Please reproduce the data below exactly, from the first line through the line containing "## 4299 cliente", and leave every later line out.

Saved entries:
# # # # # # #

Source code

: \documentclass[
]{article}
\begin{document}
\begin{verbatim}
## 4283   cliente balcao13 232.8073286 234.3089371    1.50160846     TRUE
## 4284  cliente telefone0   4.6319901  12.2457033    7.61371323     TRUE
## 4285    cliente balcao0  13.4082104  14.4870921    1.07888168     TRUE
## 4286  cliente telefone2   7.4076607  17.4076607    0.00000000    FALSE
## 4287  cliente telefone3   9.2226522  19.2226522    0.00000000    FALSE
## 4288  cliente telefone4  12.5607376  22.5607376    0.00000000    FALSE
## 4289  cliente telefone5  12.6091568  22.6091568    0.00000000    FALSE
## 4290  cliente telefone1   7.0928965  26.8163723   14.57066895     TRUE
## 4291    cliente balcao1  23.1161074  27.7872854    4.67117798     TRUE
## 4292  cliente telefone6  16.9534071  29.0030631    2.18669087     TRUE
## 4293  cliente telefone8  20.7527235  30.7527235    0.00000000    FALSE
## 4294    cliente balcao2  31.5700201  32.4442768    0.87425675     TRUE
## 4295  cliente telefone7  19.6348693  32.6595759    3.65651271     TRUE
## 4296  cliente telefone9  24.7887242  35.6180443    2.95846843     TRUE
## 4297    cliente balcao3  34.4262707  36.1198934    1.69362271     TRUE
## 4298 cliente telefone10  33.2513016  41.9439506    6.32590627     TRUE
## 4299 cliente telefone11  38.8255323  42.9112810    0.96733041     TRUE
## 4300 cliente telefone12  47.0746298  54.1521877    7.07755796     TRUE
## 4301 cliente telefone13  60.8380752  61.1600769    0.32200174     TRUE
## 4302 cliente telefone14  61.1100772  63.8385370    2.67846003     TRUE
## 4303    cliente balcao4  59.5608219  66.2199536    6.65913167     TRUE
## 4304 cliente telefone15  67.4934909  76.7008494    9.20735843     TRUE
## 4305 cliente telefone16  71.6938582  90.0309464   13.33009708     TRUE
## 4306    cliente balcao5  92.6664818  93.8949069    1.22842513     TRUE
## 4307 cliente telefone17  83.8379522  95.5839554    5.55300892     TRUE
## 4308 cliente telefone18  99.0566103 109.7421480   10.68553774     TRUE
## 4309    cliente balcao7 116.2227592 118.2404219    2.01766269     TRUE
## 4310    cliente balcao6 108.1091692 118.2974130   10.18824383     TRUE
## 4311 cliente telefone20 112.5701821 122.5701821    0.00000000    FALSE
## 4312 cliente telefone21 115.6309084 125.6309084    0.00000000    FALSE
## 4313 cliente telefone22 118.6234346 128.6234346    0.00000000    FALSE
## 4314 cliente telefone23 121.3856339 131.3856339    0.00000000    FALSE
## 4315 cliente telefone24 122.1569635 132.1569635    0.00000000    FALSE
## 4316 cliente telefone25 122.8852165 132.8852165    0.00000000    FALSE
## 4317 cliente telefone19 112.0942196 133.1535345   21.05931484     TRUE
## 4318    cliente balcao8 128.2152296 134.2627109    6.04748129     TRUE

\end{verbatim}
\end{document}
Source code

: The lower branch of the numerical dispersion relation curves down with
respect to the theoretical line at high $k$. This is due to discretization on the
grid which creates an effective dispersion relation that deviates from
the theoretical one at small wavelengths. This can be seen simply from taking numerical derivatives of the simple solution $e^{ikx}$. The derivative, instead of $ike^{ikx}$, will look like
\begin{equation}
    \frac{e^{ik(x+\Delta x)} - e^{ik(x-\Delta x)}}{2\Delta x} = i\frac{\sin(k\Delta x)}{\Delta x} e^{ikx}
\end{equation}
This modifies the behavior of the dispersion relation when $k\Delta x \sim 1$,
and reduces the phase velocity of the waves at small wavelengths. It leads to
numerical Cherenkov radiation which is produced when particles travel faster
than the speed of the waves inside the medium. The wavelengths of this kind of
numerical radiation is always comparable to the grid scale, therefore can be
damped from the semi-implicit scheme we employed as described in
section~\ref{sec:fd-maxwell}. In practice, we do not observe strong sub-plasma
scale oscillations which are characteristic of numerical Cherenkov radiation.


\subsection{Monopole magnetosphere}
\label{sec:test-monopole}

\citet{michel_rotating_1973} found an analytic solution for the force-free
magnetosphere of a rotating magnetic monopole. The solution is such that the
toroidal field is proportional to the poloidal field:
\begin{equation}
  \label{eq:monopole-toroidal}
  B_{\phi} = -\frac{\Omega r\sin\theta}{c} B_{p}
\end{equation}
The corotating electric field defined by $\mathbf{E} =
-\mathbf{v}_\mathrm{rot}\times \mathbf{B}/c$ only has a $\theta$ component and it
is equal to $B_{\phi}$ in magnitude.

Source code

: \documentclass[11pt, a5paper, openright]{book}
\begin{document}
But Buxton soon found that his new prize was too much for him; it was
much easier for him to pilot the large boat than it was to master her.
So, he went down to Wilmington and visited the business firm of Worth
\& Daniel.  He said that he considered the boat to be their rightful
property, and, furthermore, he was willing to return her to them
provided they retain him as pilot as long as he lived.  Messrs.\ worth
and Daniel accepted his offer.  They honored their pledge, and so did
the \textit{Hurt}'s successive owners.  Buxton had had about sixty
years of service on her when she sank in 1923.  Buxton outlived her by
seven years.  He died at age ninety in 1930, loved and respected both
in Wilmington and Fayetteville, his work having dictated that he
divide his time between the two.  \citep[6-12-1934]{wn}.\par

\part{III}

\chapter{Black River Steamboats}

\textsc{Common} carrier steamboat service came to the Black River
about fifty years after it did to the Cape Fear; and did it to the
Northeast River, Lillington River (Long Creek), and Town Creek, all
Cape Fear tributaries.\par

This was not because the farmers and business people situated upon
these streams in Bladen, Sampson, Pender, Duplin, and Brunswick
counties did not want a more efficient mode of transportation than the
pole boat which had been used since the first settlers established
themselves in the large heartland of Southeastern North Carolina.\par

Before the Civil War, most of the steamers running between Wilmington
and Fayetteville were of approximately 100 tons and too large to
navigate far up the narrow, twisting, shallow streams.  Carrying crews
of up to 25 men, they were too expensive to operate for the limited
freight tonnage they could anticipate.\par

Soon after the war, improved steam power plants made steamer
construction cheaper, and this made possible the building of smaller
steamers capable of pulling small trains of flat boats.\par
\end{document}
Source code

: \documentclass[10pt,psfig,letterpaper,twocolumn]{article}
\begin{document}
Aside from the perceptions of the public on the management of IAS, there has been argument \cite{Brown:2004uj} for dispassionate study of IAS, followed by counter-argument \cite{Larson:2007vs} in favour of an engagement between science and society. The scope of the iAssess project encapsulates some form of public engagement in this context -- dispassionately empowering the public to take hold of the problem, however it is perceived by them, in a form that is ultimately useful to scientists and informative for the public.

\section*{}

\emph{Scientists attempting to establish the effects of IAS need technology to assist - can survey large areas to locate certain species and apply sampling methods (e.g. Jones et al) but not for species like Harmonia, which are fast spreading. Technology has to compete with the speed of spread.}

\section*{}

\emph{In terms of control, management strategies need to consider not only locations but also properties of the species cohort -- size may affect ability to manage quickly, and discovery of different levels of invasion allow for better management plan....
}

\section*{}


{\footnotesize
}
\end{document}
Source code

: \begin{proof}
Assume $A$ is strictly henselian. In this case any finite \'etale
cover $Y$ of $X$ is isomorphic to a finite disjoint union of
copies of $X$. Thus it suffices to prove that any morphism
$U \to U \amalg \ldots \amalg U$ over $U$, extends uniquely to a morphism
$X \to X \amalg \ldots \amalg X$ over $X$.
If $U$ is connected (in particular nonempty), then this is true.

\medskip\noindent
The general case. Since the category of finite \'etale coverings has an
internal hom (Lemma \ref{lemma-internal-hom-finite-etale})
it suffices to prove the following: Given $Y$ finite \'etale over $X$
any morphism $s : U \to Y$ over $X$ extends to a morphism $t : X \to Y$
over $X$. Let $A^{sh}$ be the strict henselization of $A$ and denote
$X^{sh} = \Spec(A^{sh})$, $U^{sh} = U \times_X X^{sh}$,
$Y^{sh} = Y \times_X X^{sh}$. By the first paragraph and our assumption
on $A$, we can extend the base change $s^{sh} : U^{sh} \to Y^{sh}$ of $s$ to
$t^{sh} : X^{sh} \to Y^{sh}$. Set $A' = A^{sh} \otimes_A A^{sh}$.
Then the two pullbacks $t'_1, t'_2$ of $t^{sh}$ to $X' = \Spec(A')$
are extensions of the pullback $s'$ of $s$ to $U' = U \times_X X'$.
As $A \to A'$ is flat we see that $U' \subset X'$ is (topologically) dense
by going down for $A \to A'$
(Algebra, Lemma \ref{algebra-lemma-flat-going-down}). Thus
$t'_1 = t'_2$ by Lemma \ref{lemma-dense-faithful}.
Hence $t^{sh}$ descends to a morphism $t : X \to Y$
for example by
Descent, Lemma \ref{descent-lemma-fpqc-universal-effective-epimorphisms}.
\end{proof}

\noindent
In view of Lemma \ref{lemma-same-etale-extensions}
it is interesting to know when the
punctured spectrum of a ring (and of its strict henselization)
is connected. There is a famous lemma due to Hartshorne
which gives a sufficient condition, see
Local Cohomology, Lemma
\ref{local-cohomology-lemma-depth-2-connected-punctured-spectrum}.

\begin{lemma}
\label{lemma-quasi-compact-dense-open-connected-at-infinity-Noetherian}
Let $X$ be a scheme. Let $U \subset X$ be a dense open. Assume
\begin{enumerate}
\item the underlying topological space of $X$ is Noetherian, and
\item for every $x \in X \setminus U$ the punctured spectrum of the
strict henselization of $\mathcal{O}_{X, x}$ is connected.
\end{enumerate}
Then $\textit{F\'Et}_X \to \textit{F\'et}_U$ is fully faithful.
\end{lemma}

# # # # # # #

> [RESPONSE BOX]:
Source code

: \documentclass[
]{article}
\begin{document}
\begin{verbatim}
## 4283   cliente balcao13 232.8073286 234.3089371    1.50160846     TRUE
## 4284  cliente telefone0   4.6319901  12.2457033    7.61371323     TRUE
## 4285    cliente balcao0  13.4082104  14.4870921    1.07888168     TRUE
## 4286  cliente telefone2   7.4076607  17.4076607    0.00000000    FALSE
## 4287  cliente telefone3   9.2226522  19.2226522    0.00000000    FALSE
## 4288  cliente telefone4  12.5607376  22.5607376    0.00000000    FALSE
## 4289  cliente telefone5  12.6091568  22.6091568    0.00000000    FALSE
## 4290  cliente telefone1   7.0928965  26.8163723   14.57066895     TRUE
## 4291    cliente balcao1  23.1161074  27.7872854    4.67117798     TRUE
## 4292  cliente telefone6  16.9534071  29.0030631    2.18669087     TRUE
## 4293  cliente telefone8  20.7527235  30.7527235    0.00000000    FALSE
## 4294    cliente balcao2  31.5700201  32.4442768    0.87425675     TRUE
## 4295  cliente telefone7  19.6348693  32.6595759    3.65651271     TRUE
## 4296  cliente telefone9  24.7887242  35.6180443    2.95846843     TRUE
## 4297    cliente balcao3  34.4262707  36.1198934    1.69362271     TRUE
## 4298 cliente telefone10  33.2513016  41.9439506    6.32590627     TRUE
## 4299 cliente telefone11  38.8255323  42.9112810    0.96733041     TRUE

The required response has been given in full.